宮本 あいさつ全文「楽しく初めて感じられました」

[ 2013年10月5日 06:00 ]

<ヤ・神>10回1死一、二塁、宮本は上本の打球を好捕。内野安打となったものの“らしさ”を発揮

セ・リーグ ヤクルト2-3阪神

(10月4日 神宮)
 【ヤクルト・宮本あいさつ全文】

 まず、はじめにこのような舞台を用意していただきましたヤクルト球団に感謝したいと思います。ありがとうございました。最後まで残っていただいたタイガースファンの皆さま、ありがとうございました。

 1995年、ヤクルト入団以来、たくさんの方にお世話になってやってこれました。私が最も影響を受けた方が野村監督。野村監督にはプロ野球で生きるすべを教えていただきました。若松監督にはレギュラーとしての自覚、古田監督には中心選手としての責任、高田監督には選手寿命を延ばしていただいたサードへのコンバート、小川監督には常に体調面で気遣っていただき、ベストな状態で試合に臨めるよう配慮していただきました。その小川監督は、私の担当スカウトでもあります。小川監督の下でユニホームを脱げること、幸せに感じています。

 そして今まで教えていただいたコーチの方々、チームメート、裏方さん、トレーナー、球団スタッフの方、いい仲間に巡り合えたからこそ、ここまでやってこられました。ありがとうございました。

 両親には何でもいいから1番になれと育てられ、なれたかどうかは分かりませんが、夢だったプロ野球選手になれたのは親父、お袋のおかげです。ありがとうございました。妻・知美にはプロ野球生活のほとんどを支えてもらいました。本当にありがとう。陽菜(ひな)、奈桜(なお)、恭佑(きょうすけ)、実空(みく)、おまえたちがいたから父ちゃん頑張れました。ありがとう。

 私のプロ野球生活の思い出は、3度の日本一です。個人記録もありましたが、やはり優勝、日本一の瞬間が今も強く印象に残っています。今年、スワローズは最下位に低迷しました。チーム一丸となってこの秋から来年、必ず巻き返してくれることを期待しています。
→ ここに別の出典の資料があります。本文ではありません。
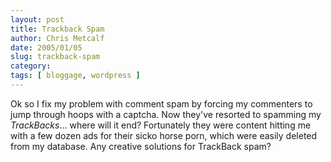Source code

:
 ```yaml
---
layout: post
title: Trackback Spam
author: Chris Metcalf
date: 2005/01/05
slug: trackback-spam
category: 
tags: [ bloggage, wordpress ]
---
```


Ok so I fix my problem with comment spam by forcing my commenters to jump through hoops with a captcha.
Now they've resorted to spamming my <em>TrackBacks</em>... where will it end?
Fortunately they were content hitting me with a few dozen ads for their sicko horse porn, which were easily deleted from my database.  Any creative solutions for TrackBack spam?
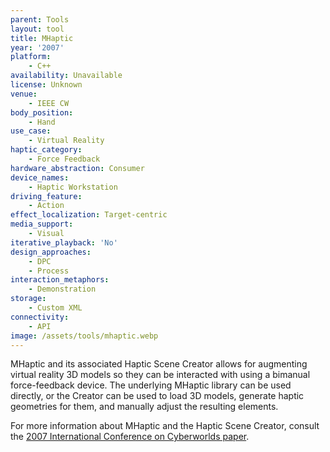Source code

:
 ```yaml
---
parent: Tools
layout: tool
title: MHaptic
year: '2007'
platform:
    - C++
availability: Unavailable
license: Unknown
venue:
    - IEEE CW
body_position:
    - Hand
use_case:
    - Virtual Reality
haptic_category:
    - Force Feedback
hardware_abstraction: Consumer
device_names:
    - Haptic Workstation
driving_feature:
    - Action
effect_localization: Target-centric
media_support:
    - Visual
iterative_playback: 'No'
design_approaches:
    - DPC
    - Process
interaction_metaphors:
    - Demonstration
storage:
    - Custom XML
connectivity:
    - API
image: /assets/tools/mhaptic.webp
---
```

MHaptic and its associated Haptic Scene Creator allows for augmenting virtual reality 3D models so they can be interacted with using a bimanual force-feedback device. The underlying MHaptic library can be used directly, or the Creator can be used to load 3D models, generate haptic geometries for them, and manually adjust the resulting elements.

For more information about MHaptic and the Haptic Scene Creator, consult the [2007 International Conference on Cyberworlds paper](https://doi.org/10.1109/CW.2007.54).

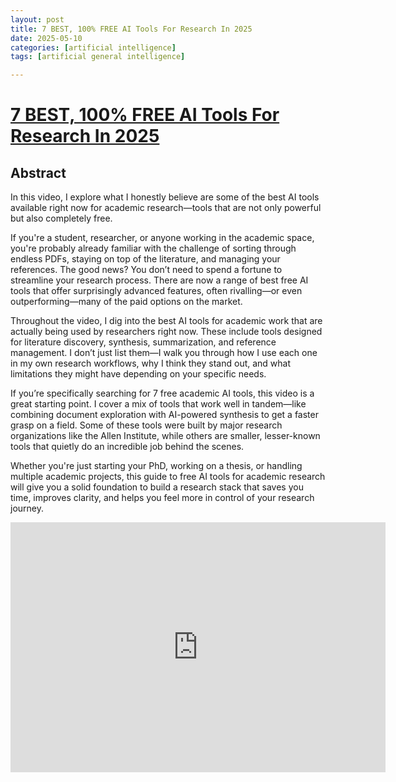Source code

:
 ```yaml
---
layout: post
title: 7 BEST, 100% FREE AI Tools For Research In 2025  
date: 2025-05-10
categories: [artificial intelligence]
tags: [artificial general intelligence]

---
```


# [7 BEST, 100% FREE AI Tools For Research In 2025](https://www.youtube.com/watch?v=vL12MBT1JZw)


## Abstract

In this video, I explore what I honestly believe are some of the best AI tools available right now for academic research—tools that are not only powerful but also completely free.

If you're a student, researcher, or anyone working in the academic space, you're probably already familiar with the challenge of sorting through endless PDFs, staying on top of the literature, and managing your references. The good news? You don’t need to spend a fortune to streamline your research process. There are now a range of best free AI tools that offer surprisingly advanced features, often rivalling—or even outperforming—many of the paid options on the market.

Throughout the video, I dig into the best AI tools for academic work that are actually being used by researchers right now. These include tools designed for literature discovery, synthesis, summarization, and reference management. I don’t just list them—I walk you through how I use each one in my own research workflows, why I think they stand out, and what limitations they might have depending on your specific needs.

If you’re specifically searching for 7 free academic AI tools, this video is a great starting point. I cover a mix of tools that work well in tandem—like combining document exploration with AI-powered synthesis to get a faster grasp on a field. Some of these tools were built by major research organizations like the Allen Institute, while others are smaller, lesser-known tools that quietly do an incredible job behind the scenes.

Whether you're just starting your PhD, working on a thesis, or handling multiple academic projects, this guide to free AI tools for academic research will give you a solid foundation to build a research stack that saves you time, improves clarity, and helps you feel more in control of your research journey.

<iframe width="600" height="400" src="https://www.youtube.com/embed/vL12MBT1JZw?si=6soitBFVuiRRxZu9" title="YouTube video player" frameborder="0" allow="accelerometer; autoplay; clipboard-write; encrypted-media; gyroscope; picture-in-picture; web-share" referrerpolicy="strict-origin-when-cross-origin" allowfullscreen></iframe>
 小さいときから好きで始めた野球がプロになり、仕事に変わりました。引退会見の時、私は楽しんでプレーしたことは一度もないと言いました。打てないんじゃないかという不安、エラーするんじゃないかという恐怖、今まで楽しく野球をやったことはありませんでした。しかし、引退会見後、自分の中で変わっていきました。代打で出るだけで、ファンの皆さまの温かく大きな声援、拍手を頂き、苦しかっただけのはずのグラウンドで、私は幸せ者だったんだと感じました。皆さまのおかげでグラウンドでプレーすることを楽しく初めて感じられました。つらかったこと、苦しかったこと、悔しかったこと、全て報われた気がしました。プロのプレーを見せ、チームが勝って、ファンの方々に喜んでいただくのがプロ野球選手の使命だと肝に銘じてやってきましたが、最後になって野球の楽しさを皆さまから実感することができました。ファンの皆さま、本当にありがとうございました。

 最後に東京ヤクルトスワローズのファンの皆さま、神宮球場のファンの皆さま、今までの応援最高でした。19年間本当にありがとうございました。